Though these installs are not terribly difficult, they are not cheap. If you are seriously considering this install pay more get a higher quality system.
Yes they work fine in this area I'm from N.C. just outside of Charlotte, Installed many and they work great.
teddy bear
02-24-2007, 11:10 AM
[QUOTE=jl1;1386514]Is there a system that will draw fresh air into the HVAC system when humidity levels are low, ie. under 40-45%? QUOTE]
Low dew point is the measure of moisture content, not %RH. 85^F, 45%RH is +75% RH at >75^F. Besides you need fresh air when occupied or when exhaust devices operate. A better strategy is to bring in 50-75 cfm when the home is occupied. This will purge pollutants and renew oxygen only when needed. During cold weather, 75%RH will keep your home dry because of low dew point. During hot weather, you a/c will remove the excess moisture in the fresh air. In green grass climates, a good dehumidifier in needed to keep the home <50% RH during low/no cooling load conditions with high outdoor dew points. You also have the make-up air necessary to operate the clothes drier, bath fans, and kitchen hood. This is a simple method of maintaining a healthy, comfortabe indoor conditions. There are systems that put this all in one package. Honeywell, Ultra-Aire, Santa Fe, and Aprilaire some of the suppliers of ventilating dehumidifiers. Independent dehumidification also allows using t-stat temp setup when the home is unoccupied while maintaining low indoor %RH. Turning of the a/c when a home unoccupied for an extended time will save a lot of energy. The Dehu TB
cem-bsee
02-24-2007, 11:21 AM
low dew point = large difference between normally quoted temp which is dry bulb
and the now additional quoted dew point temp= wet bulb.
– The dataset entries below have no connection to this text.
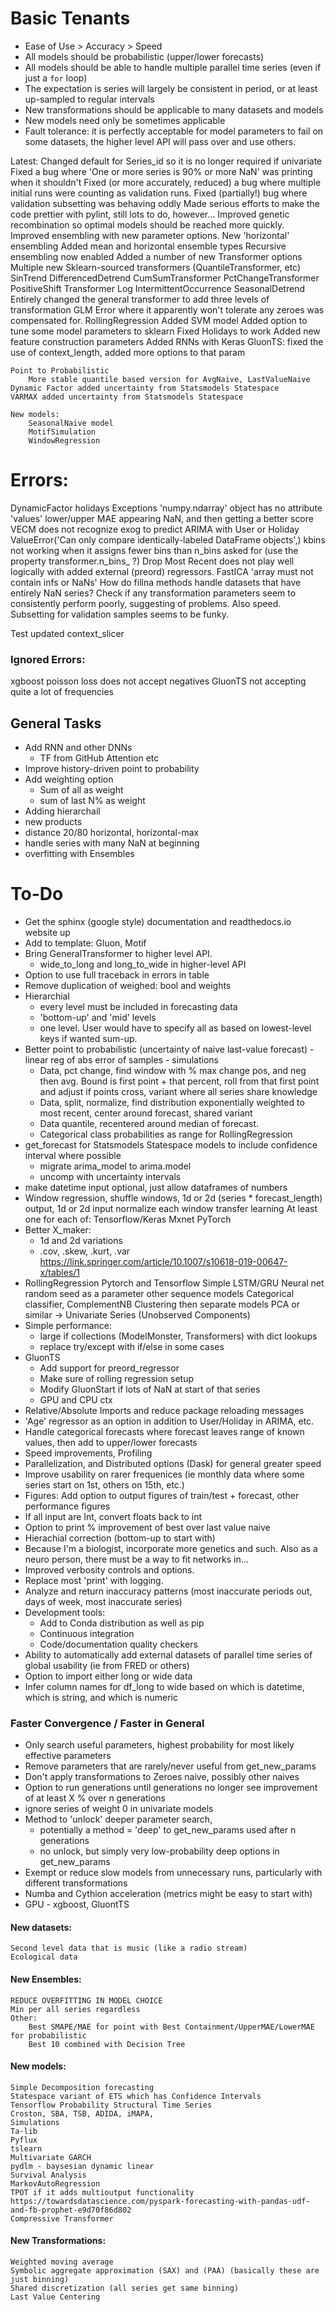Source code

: # Basic Tenants
* Ease of Use > Accuracy > Speed
* All models should be probabilistic (upper/lower forecasts)
* All models should be able to handle multiple parallel time series (even if just a `for` loop)
* The expectation is series will largely be consistent in period, or at least up-sampled to regular intervals
* New transformations should be applicable to many datasets and models
* New models need only be sometimes applicable
* Fault tolerance: it is perfectly acceptable for model parameters to fail on some datasets, the higher level API will pass over and use others.

Latest:
	Changed default for Series_id so it is no longer required if univariate
	Fixed a bug where 'One or more series is 90% or more NaN' was printing when it shouldn't
	Fixed (or more accurately, reduced) a bug where multiple initial runs were counting as validation runs.
	Fixed (partially!) bug where validation subsetting was behaving oddly
	Made serious efforts to make the code prettier with pylint, still lots to do, however...
	Improved genetic recombination so optimal models should be reached more quickly.
	Improved ensembling with new parameter options.
		New 'horizontal' ensembling
		Added mean and horizontal ensemble types
		Recursive ensembling now enabled
	Added a number of new Transformer options
		Multiple new Sklearn-sourced transformers (QuantileTransformer, etc)
		SinTrend
		DifferencedDetrend
		CumSumTransformer
		PctChangeTransformer
		PositiveShift Transformer
		Log
		IntermittentOccurrence
		SeasonalDetrend
	Entirely changed the general transformer to add three levels of transformation
	GLM
		Error where it apparently won't tolerate any zeroes was compensated for.
	RollingRegression
		Added SVM model
		Added option to tune some model parameters to sklearn
		Fixed Holidays to work
		Added new feature construction parameters
		Added RNNs with Keras
	GluonTS:
		fixed the use of context_length, added more options to that param
	
	Point to Probabilistic
		More stable quantile based version for AvgNaive, LastValueNaive
	Dynamic Factor added uncertainty from Statsmodels Statespace
	VARMAX added uncertainty from Statsmodels Statespace
		
	New models:
		SeasonalNaive model
		MotifSimulation
		WindowRegression

# Errors: 
DynamicFactor holidays 	Exceptions 'numpy.ndarray' object has no attribute 'values'
lower/upper MAE appearing NaN, and then getting a better score
VECM does not recognize exog to predict
ARIMA with User or Holiday ValueError('Can only compare identically-labeled DataFrame objects',)
kbins not working when it assigns fewer bins than n_bins asked for (use the property transformer.n_bins_ ?)
Drop Most Recent does not play well logically with added external (preord) regressors.
FastICA 'array must not contain infs or NaNs'
How do fillna methods handle datasets that have entirely NaN series?
Check if any transformation parameters seem to consistently perform poorly, suggesting of problems. Also speed.
Subsetting for validation samples seems to be funky.

Test updated context_slicer

### Ignored Errors:
xgboost poisson loss does not accept negatives
GluonTS not accepting quite a lot of frequencies

## General Tasks
* Add RNN and other DNNs
	* TF from GitHub Attention etc
* Improve history-driven point to probability
* Add weighting option
	* Sum of all as weight
	* sum of last N% as weight
* Adding hierarchail
* new products
* distance 20/80 horizontal, horizontal-max
* handle series with many NaN at beginning
* overfitting with Ensembles

# To-Do
* Get the sphinx (google style) documentation and readthedocs.io website up
* Add to template: Gluon, Motif
* Bring GeneralTransformer to higher level API.
	* wide_to_long and long_to_wide in higher-level API
* Option to use full traceback in errors in table
* Remove duplication of weighed: bool and weights
* Hierarchial
	* every level must be included in forecasting data
	* 'bottom-up' and 'mid' levels
	* one level. User would have to specify all as based on lowest-level keys if wanted sum-up.
* Better point to probabilistic (uncertainty of naive last-value forecast) - linear reg of abs error of samples - simulations
	* Data, pct change, find window with % max change pos, and neg then avg. Bound is first point + that percent, roll from that first point and adjust if points cross, variant where all series share knowledge
	* Data, split, normalize, find distribution exponentially weighted to most recent, center around forecast, shared variant
	* Data quantile, recentered around median of forecast.
	* Categorical class probabilities as range for RollingRegression
* get_forecast for Statsmodels Statespace models to include confidence interval where possible
	* migrate arima_model to arima.model
	* uncomp with uncertainty intervals
* make datetime input optional, just allow dataframes of numbers
* Window regression, 
		shuffle windows, 
		1d or 2d (series * forecast_length) output, 1d or 2d input
		normalize each window
		transfer learning
		At least one for each of:
			Tensorflow/Keras
			Mxnet
			PyTorch
* Better X_maker:
	* 1d and 2d variations
	* .cov, .skew, .kurt, .var
	https://link.springer.com/article/10.1007/s10618-019-00647-x/tables/1
* RollingRegression
	Pytorch and Tensorflow Simple LSTM/GRU
		Neural net random seed as a parameter
	other sequence models
	Categorical classifier, ComplementNB
	Clustering then separate models
	PCA or similar -> Univariate Series (Unobserved Components)
* Simple performance:
	* large if collections (ModelMonster, Transformers) with dict lookups
	* replace try/except with if/else in some cases
* GluonTS
	* Add support for preord_regressor
	* Make sure of rolling regression setup
	* Modify GluonStart if lots of NaN at start of that series
	* GPU and CPU ctx
* Relative/Absolute Imports and reduce package reloading messages
* 'Age' regressor as an option in addition to User/Holiday in ARIMA, etc.
* Handle categorical forecasts where forecast leaves range of known values, then add to upper/lower forecasts
* Speed improvements, Profiling
* Parallelization, and Distributed options (Dask) for general greater speed
* Improve usability on rarer frequenices (ie monthly data where some series start on 1st, others on 15th, etc.)
* Figures: Add option to output figures of train/test + forecast, other performance figures
* If all input are Int, convert floats back to int
* Option to print % improvement of best over last value naive
* Hierachial correction (bottom-up to start with)
* Because I'm a biologist, incorporate more genetics and such. Also as a neuro person, there must be a way to fit networks in...
* Improved verbosity controls and options. 
* Replace most 'print' with logging.
* Analyze and return inaccuracy patterns (most inaccurate periods out, days of week, most inaccurate series)
* Development tools:
	* Add to Conda distribution as well as pip
	* Continuous integration
	* Code/documentation quality checkers
* Ability to automatically add external datasets of parallel time series of global usability (ie from FRED or others)
* Option to import either long or wide data
* Infer column names for df_long to wide based on which is datetime, which is string, and which is numeric

### Faster Convergence / Faster in General
* Only search useful parameters, highest probability for most likely effective parameters
* Remove parameters that are rarely/never useful from get_new_params
* Don't apply transformations to Zeroes naive, possibly other naives
* Option to run generations until generations no longer see improvement of at least X % over n generations
* ignore series of weight 0 in univariate models
* Method to 'unlock' deeper parameter search, 
	* potentially a method = 'deep' to get_new_params used after n generations
	* no unlock, but simply very low-probability deep options in get_new_params
* Exempt or reduce slow models from unnecessary runs, particularly with different transformations
* Numba and Cythion acceleration (metrics might be easy to start with)
* GPU - xgboost, GluontTS

#### New datasets:
	Second level data that is music (like a radio stream)
	Ecological data

#### New Ensembles:
	REDUCE OVERFITTING IN MODEL CHOICE
	Min per all series regardless
	Other:
		Best SMAPE/MAE for point with Best Containment/UpperMAE/LowerMAE for probabilistic
		Best 10 combined with Decision Tree

#### New models:
	Simple Decomposition forecasting
	Statespace variant of ETS which has Confidence Intervals
	Tensorflow Probability Structural Time Series
	Croston, SBA, TSB, ADIDA, iMAPA,
	Simulations
	Ta-lib
	Pyflux
	tslearn
	Multivariate GARCH
	pydlm - baysesian dynamic linear
	Survival Analysis
	MarkovAutoRegression
	TPOT if it adds multioutput functionality
	https://towardsdatascience.com/pyspark-forecasting-with-pandas-udf-and-fb-prophet-e9d70f86d802
	Compressive Transformer

#### New Transformations:
	Weighted moving average
	Symbolic aggregate approximation (SAX) and (PAA) (basically these are just binning)
	Shared discretization (all series get same binning)
	Last Value Centering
BUT, be sure that you have the spread | difference BEFORE you spend $$$. -- for most of the 24hours.
read my thread on crawl vent <> here.
Low dew point is the measure of moisture content, not %RH. 85^F, 45%RH is +75% RH at >75^F. Besides you need fresh air when occupied or when exhaust devices operate. A better strategy is to bring in 50-75 cfm when the home is occupied. This will purge pollutants and renew oxygen only when needed.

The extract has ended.